- YOUR INSTRUCTIONS -
From the data below, copy each line that includes the word "caption".

- SOURCE RECORDS -
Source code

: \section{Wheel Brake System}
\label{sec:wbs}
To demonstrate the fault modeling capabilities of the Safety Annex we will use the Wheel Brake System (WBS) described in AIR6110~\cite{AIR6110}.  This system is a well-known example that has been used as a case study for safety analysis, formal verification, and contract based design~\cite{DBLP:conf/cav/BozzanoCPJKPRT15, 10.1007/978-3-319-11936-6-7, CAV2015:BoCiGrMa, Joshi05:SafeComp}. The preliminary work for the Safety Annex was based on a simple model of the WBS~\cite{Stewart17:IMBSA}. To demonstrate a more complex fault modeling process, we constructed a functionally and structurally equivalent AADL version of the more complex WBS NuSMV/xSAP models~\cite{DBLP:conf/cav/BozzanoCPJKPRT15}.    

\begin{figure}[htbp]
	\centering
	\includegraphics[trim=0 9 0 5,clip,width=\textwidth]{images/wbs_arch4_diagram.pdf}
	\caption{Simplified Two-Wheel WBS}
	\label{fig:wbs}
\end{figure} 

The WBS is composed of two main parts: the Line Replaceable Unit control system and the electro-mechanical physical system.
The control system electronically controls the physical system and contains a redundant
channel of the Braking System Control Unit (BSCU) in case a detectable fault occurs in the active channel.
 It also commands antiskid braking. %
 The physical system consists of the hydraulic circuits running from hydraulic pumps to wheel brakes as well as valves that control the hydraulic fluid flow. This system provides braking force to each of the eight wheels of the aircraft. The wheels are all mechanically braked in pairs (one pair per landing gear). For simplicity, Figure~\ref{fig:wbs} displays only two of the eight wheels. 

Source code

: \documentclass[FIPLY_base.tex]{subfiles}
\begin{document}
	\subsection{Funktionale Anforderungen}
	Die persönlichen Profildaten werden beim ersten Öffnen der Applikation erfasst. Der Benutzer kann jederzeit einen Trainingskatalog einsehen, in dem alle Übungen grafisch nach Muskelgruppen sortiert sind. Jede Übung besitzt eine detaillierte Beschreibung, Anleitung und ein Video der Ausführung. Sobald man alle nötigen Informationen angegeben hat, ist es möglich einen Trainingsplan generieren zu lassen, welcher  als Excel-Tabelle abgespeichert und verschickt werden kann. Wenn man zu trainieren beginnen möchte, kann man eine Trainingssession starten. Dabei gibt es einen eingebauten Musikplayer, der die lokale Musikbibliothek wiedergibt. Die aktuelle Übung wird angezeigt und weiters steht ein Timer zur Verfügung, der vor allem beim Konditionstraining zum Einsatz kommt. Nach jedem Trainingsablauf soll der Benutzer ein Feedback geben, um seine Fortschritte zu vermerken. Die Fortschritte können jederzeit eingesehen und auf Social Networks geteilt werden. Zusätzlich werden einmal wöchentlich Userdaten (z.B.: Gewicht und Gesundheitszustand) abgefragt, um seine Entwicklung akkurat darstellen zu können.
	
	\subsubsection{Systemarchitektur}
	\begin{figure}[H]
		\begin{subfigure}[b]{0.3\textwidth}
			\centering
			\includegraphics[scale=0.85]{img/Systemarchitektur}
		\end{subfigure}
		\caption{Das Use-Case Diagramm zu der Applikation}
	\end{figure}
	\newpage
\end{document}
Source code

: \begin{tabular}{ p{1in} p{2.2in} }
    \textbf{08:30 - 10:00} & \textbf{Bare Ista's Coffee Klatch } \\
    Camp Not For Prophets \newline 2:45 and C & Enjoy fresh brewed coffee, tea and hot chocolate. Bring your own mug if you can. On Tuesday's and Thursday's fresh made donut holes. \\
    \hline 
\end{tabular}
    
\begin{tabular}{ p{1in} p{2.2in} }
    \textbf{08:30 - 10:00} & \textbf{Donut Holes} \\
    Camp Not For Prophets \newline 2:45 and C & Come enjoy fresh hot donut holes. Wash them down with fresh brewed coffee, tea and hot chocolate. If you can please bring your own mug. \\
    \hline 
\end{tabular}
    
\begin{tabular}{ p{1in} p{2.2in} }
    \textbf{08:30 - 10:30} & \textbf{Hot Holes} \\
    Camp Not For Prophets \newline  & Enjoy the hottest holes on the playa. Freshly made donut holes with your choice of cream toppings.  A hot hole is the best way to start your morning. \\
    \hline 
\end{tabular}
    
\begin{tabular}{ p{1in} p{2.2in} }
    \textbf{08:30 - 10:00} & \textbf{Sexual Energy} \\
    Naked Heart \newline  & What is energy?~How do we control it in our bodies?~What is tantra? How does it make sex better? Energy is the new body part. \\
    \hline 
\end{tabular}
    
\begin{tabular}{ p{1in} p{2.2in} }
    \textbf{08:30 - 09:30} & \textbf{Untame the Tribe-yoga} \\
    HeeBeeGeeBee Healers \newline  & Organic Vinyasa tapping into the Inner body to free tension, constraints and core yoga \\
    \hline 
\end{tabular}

- EXPECTED ANSWER -
	\caption{Simplified Two-Wheel WBS}
		\caption{Das Use-Case Diagramm zu der Applikation}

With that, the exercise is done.